* _Exercise brief_
All lines from the one containing "#### 1. Transferindo" to the end of the entries below must be output exactly, and no other lines.

[Items listed in a dataset]
++++
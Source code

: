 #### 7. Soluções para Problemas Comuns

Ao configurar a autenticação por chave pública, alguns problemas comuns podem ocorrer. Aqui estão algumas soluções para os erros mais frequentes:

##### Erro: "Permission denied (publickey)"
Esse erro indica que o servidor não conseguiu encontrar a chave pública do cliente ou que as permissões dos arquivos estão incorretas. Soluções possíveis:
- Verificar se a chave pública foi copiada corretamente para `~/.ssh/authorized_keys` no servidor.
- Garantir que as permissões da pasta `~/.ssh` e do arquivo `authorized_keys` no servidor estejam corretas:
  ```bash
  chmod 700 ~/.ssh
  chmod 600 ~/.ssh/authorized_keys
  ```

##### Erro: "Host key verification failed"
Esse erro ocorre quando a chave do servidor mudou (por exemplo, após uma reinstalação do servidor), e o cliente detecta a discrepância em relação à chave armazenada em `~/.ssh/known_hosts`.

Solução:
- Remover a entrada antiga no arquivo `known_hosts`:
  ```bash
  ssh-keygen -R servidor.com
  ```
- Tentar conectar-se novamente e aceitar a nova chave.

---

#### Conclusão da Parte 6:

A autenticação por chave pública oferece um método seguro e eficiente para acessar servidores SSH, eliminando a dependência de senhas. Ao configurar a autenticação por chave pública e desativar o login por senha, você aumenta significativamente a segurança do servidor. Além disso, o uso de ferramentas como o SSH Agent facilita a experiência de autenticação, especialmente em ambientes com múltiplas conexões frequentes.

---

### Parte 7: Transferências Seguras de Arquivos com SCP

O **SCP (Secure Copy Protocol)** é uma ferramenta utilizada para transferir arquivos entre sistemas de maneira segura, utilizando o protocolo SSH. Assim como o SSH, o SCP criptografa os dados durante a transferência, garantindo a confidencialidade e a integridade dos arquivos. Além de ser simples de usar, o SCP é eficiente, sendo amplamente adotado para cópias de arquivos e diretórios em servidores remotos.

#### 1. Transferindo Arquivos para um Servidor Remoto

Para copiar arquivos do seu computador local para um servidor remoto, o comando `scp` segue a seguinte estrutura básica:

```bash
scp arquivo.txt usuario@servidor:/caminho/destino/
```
++++
* _Your response_
#### 1. Transferindo Arquivos para um Servidor Remoto

Para copiar arquivos do seu computador local para um servidor remoto, o comando `scp` segue a seguinte estrutura básica:

```bash
scp arquivo.txt usuario@servidor:/caminho/destino/
```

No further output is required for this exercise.